Other economists view full unemployment as the unemployment rate at which inflation is stable. Advocacy of avoiding accelerating inflation is based on a theory centered on the concept of the Non-Accelerating Inflation Rate of Unemployment (NAIRU) and those who hold it usually mean NAIRU when speaking of full employment. The NAIRU has also been described by Milton Friedman, among others, as the "natural" rate of unemployment. Such views tend to emphasize sustainability, noting that a government cannot sustain unemployment rates below the NAIRU forever: inflation will continue to grow so long as unemployment lies below the NAIRU.

For the United States, economist William T. Dickens found that full-employment unemployment rate varied a lot over time but equaled about 5.5 percent of the civilian labor force during the 2000s. Recently, economists have emphasized the idea that full employment represents a "range" of possible unemployment rates. For example, in 1999, in the United States, the Organisation for Economic Co-operation and Development (OECD) gives an estimate of the "full-employment unemployment rate" of 4 to 6.4%. This is the estimated unemployment rate at full employment, plus or minus the standard error of the estimate.

The concept of full employment of labor corresponds to the concept of potential output or potential real GDP and the long run aggregate supply (LRAS) curve.
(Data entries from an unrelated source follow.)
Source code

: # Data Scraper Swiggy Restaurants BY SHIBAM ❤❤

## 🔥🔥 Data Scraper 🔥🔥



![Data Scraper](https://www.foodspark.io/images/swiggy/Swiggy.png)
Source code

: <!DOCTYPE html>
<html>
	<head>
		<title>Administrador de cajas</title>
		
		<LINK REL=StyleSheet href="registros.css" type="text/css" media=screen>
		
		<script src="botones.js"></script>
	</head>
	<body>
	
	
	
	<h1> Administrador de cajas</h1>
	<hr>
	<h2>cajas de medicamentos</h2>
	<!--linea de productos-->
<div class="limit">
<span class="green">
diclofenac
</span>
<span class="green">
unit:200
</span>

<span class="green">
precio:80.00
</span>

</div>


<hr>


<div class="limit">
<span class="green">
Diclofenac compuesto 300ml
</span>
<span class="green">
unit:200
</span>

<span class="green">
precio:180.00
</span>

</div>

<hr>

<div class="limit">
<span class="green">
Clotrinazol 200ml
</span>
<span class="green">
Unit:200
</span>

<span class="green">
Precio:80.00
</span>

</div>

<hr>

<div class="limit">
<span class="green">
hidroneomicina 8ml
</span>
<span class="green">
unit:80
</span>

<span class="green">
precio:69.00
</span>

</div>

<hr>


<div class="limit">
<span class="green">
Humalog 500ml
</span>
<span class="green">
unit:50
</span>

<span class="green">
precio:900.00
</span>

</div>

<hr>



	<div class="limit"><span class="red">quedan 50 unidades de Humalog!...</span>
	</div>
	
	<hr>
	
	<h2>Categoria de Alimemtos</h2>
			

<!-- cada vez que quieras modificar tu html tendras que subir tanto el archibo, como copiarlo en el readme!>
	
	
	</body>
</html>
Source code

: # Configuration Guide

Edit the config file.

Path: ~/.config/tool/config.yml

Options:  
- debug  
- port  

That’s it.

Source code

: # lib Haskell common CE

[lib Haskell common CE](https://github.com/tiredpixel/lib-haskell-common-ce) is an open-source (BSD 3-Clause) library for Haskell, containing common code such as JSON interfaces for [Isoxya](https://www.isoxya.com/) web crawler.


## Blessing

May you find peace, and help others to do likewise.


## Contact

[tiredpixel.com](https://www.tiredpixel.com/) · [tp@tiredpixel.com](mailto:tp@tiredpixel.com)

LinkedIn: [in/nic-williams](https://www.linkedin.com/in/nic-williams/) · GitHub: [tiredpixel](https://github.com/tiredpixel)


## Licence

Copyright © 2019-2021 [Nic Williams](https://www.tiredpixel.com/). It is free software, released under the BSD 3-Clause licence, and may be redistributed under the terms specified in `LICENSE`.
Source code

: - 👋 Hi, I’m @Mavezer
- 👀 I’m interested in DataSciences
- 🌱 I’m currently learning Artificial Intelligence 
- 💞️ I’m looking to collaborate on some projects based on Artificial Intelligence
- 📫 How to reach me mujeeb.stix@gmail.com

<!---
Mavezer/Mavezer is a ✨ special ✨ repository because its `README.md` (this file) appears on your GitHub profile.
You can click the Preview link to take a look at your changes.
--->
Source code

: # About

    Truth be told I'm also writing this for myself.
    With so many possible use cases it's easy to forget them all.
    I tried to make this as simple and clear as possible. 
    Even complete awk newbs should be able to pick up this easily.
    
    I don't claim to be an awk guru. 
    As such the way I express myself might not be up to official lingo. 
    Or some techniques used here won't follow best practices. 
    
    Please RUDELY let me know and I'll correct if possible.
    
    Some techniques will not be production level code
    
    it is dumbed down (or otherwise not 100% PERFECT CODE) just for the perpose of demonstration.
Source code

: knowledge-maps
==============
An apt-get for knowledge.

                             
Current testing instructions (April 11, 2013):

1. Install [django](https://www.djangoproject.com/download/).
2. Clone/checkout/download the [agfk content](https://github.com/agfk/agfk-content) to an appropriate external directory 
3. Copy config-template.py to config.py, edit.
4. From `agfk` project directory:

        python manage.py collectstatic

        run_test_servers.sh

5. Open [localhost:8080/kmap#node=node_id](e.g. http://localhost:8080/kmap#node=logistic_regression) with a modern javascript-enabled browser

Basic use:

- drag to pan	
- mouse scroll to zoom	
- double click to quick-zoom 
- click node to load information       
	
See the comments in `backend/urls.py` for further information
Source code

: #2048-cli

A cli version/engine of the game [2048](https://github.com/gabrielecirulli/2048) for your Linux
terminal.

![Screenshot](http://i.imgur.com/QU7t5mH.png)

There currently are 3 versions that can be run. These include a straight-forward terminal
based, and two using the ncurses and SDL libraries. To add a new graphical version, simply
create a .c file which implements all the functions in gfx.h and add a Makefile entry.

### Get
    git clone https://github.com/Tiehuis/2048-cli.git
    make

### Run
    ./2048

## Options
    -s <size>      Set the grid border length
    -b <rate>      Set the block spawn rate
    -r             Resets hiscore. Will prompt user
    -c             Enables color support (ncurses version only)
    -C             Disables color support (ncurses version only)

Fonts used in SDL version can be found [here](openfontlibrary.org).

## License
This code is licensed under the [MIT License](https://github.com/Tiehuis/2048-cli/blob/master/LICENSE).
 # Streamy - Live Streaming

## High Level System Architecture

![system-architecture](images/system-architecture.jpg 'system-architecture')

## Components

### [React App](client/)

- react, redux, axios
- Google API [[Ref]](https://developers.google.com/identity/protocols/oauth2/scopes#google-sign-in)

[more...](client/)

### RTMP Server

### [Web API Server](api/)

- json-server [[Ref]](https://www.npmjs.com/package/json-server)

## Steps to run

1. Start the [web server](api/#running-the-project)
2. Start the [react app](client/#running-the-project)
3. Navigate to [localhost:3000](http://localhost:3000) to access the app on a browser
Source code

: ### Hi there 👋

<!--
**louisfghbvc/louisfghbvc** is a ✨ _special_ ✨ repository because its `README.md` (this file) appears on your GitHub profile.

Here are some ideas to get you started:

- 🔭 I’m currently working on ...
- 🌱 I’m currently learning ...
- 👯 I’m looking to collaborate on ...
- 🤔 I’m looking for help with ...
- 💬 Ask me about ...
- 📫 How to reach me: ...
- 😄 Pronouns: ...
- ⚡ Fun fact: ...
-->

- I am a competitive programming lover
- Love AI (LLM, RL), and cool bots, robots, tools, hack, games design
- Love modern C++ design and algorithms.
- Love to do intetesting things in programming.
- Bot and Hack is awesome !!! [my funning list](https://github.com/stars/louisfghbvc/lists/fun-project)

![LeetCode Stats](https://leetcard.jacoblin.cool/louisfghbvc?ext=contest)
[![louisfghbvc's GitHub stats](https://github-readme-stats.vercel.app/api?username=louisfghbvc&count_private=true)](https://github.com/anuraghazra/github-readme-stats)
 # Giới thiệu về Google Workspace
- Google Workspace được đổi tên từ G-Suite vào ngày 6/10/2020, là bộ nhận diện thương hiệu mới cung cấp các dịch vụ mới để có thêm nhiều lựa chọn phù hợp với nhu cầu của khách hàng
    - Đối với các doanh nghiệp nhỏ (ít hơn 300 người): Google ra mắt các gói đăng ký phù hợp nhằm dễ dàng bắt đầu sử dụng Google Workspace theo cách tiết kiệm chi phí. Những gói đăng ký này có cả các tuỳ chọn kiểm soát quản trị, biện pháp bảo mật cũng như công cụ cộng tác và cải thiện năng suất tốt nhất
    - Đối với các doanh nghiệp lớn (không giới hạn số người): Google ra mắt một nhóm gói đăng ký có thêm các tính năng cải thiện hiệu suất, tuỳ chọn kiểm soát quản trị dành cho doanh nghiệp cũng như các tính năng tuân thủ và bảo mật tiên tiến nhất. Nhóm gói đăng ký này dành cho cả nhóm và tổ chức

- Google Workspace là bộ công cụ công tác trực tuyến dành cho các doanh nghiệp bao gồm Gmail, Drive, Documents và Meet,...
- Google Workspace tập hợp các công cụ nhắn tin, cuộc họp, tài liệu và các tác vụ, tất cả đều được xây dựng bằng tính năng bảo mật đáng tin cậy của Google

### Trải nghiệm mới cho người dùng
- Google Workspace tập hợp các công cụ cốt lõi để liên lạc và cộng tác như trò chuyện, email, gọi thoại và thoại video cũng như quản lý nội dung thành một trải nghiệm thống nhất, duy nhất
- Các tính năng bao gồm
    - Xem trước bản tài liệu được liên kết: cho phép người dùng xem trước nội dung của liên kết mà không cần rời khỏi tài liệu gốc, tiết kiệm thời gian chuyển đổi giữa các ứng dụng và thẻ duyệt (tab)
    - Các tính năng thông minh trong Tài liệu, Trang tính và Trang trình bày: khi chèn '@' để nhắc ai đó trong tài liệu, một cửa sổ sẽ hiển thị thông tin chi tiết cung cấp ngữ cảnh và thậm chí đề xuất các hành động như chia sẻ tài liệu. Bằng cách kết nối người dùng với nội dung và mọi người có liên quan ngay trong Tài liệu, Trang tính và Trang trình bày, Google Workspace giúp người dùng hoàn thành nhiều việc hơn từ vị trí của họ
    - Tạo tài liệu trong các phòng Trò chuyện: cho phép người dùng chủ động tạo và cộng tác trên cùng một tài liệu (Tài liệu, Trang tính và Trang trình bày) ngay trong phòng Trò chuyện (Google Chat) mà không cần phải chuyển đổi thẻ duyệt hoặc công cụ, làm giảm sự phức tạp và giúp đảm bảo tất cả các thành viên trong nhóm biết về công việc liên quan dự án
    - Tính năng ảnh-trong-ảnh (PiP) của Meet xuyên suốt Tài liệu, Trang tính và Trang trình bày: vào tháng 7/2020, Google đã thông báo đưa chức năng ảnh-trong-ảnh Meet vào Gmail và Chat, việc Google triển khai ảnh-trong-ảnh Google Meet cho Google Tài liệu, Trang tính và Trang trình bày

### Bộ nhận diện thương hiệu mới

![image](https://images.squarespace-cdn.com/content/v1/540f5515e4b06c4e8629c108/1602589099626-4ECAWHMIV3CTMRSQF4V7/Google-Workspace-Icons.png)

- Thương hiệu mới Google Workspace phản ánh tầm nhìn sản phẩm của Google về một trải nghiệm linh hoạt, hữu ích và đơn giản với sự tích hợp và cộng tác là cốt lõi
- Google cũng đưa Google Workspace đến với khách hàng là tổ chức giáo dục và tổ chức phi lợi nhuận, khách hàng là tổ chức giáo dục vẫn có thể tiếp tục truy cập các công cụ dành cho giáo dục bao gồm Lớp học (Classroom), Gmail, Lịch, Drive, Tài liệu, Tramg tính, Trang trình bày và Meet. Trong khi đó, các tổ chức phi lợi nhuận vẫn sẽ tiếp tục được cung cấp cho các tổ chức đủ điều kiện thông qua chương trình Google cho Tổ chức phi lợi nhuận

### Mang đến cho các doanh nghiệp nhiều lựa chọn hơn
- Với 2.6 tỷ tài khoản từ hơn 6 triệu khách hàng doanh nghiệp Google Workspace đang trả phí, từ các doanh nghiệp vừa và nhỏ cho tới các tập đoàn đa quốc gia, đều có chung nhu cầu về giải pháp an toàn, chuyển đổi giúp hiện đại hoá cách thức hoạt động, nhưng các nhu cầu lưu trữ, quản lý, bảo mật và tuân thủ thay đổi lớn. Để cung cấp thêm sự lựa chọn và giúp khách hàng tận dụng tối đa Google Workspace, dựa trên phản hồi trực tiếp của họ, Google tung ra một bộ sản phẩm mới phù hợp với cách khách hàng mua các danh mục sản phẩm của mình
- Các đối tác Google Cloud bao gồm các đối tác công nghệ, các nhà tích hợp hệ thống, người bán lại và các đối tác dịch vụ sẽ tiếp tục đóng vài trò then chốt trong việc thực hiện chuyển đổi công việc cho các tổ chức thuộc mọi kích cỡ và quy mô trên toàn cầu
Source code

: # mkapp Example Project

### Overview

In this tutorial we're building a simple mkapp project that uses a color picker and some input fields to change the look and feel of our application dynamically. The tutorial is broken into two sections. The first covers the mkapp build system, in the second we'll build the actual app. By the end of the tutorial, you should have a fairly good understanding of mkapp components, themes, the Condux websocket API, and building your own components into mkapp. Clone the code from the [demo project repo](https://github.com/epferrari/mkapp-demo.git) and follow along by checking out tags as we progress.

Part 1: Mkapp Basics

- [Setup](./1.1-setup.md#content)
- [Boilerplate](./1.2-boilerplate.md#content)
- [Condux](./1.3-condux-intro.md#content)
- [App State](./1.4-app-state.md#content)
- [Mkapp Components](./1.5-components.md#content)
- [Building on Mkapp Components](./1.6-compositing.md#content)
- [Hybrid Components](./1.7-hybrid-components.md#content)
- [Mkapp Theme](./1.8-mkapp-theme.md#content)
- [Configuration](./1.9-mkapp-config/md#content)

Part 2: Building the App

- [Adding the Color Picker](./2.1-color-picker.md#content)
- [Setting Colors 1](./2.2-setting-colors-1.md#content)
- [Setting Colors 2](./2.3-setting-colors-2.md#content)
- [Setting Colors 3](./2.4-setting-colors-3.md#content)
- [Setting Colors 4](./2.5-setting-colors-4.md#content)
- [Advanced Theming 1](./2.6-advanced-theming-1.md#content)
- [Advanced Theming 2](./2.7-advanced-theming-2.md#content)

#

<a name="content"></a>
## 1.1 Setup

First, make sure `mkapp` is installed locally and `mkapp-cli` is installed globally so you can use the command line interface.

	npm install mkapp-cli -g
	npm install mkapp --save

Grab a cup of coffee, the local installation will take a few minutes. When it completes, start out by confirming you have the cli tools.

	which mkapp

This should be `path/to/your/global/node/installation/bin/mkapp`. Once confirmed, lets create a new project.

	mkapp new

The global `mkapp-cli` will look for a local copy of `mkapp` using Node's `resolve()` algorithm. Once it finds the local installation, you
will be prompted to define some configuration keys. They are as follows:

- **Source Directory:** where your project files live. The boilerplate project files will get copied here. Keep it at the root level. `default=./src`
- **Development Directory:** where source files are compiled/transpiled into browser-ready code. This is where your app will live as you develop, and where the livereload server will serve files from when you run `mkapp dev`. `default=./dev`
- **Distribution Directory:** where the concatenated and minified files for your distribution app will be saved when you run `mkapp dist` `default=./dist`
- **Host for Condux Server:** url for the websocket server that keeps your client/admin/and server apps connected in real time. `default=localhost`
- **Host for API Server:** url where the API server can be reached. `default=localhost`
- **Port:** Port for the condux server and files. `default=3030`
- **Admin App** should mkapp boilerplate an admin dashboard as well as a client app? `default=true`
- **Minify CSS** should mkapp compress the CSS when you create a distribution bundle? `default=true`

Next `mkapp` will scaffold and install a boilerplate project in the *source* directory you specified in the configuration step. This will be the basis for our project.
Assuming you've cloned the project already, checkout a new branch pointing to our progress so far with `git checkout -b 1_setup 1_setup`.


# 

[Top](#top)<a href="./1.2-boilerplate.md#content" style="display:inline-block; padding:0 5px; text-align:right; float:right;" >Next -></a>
In neoclassical macroeconomics, the highest sustainable level of aggregate real GDP or "potential" is seen as corresponding to a vertical LRAS curve: any increase in the demand for real GDP can only lead to rising prices in the long run, while any increase in output is temporary.

== Economic concept ==
What most neoclassical economists mean by "full" employment is a rate somewhat less than 100% employment. Others, such as the late James Tobin, have been accused of disagreeing, considering full employment as 0% unemployment. However, this was not Tobin's perspective in his later work.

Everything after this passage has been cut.